The Bronx County Historical Society is a private non-profit organization that collects and disseminates historical material and information about the New York City borough of the Bronx, as well as southern Westchester County, New York.
The Society collects items such as books, reports, photographs, objects, and other artifacts about the Bronx as well as archival records documenting groups and individuals in the borough. It provides information to thousands of people each year through its Research Library and The Bronx County Archives, by mail, over the phone, and via digital communication.[1] The Society also works with the New York Public Library's Bronx Library Center and its branch libraries in sharing these resources.
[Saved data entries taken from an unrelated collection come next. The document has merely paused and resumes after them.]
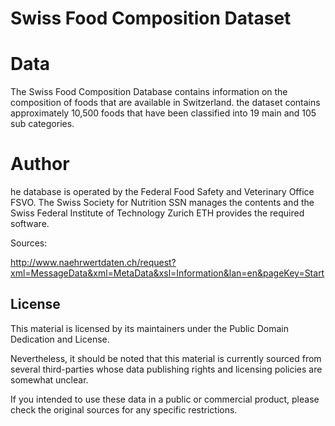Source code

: # Swiss Food Composition Dataset

# Data

The Swiss Food Composition Database contains information on the composition of foods that are available in Switzerland. the dataset contains approximately 10,500 foods that have been classified into 19 main and 105 sub categories. 

# Author

he database is operated by the Federal Food Safety and Veterinary Office FSVO. The Swiss Society for Nutrition SSN manages the contents and the Swiss Federal Institute of Technology Zurich ETH provides the required software. 

Sources:

http://www.naehrwertdaten.ch/request?xml=MessageData&xml=MetaData&xsl=Information&lan=en&pageKey=Start


## License

This material is licensed by its maintainers under the Public Domain Dedication
and License.

Nevertheless, it should be noted that this material is currently sourced from
several third-parties whose data publishing rights and licensing policies are somewhat
unclear.

If you intended to use these data in a public or commercial product, please
check the original sources for any specific restrictions.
The Bronx County Historical Society is digitizing select portions of its collections.[2][3]
The Society honors Bronx High School valedictorians with an annual awards ceremony held at the Museum of Bronx History.[4] The Society is also the largest publisher of books and articles about the Bronx and produces The Bronx County Historical Society Journal, the oldest continuously published historical periodical in the New York metropolitan area.
The Bronx County Historical Society is a joint sponsor with Fordham University's Department of African and African American Studies of the Bronx African American History Project.[5][6] Over 230 oral histories have been gathered so far, fourteen associated archival collections accessioned, and many books, articles, lectures, musicals, commemorations, and exhibitions have been produced.[7] The oral histories are being cataloged at The Bronx County Archives.[8]
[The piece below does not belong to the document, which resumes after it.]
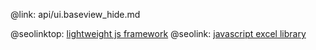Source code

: @link: api/ui.baseview_hide.md

@seolinktop: [lightweight js framework](https://webix.com)
@seolink: [javascript excel library](https://webix.com/widget/excel_viewer/)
In 2010, the Society launched the Bronx Latino History Project, which highlights Latinos who lived or contributed to the Bronx throughout its history.[9][10] Because the Latino population is the largest and fastest growing ethnic group in the borough since the mid-20th century (constituting more than half of the county's population), the Society's education department is continuing the process of increasing its collections to reflect the Bronx's ethnic diversity.[11]
The Bronx County Historical Society Research Library is the only facility in New York City solely dedicated to the collection, preservation, and dissemination of the history and heritage of the Bronx. The diverse materials in its collections document the growth and development of the Bronx from its early days as part of Westchester County, through its annexation to the City of Greater New York, and up to the present.
The Research Library houses over 7,000 books, pamphlets, and periodicals, a number of which also exist in digital formats, as well as more than 200 atlases and maps. Its Photograph Collection comprises 75,000 photographs and slides, including 3,000 nineteenth- and early twentieth-century glass negatives; and 1,600 postcards. The Research Library also has a sizable A/V Collection, which contains more than 200 audio cassettes, 300 reel-to-reel tapes, 150 phonograph records, and 200 video cassettes and DVDs. The Research Library's Vertical file collection includes more than 400,000 newspaper clippings and other ephemera on Bronx subjects.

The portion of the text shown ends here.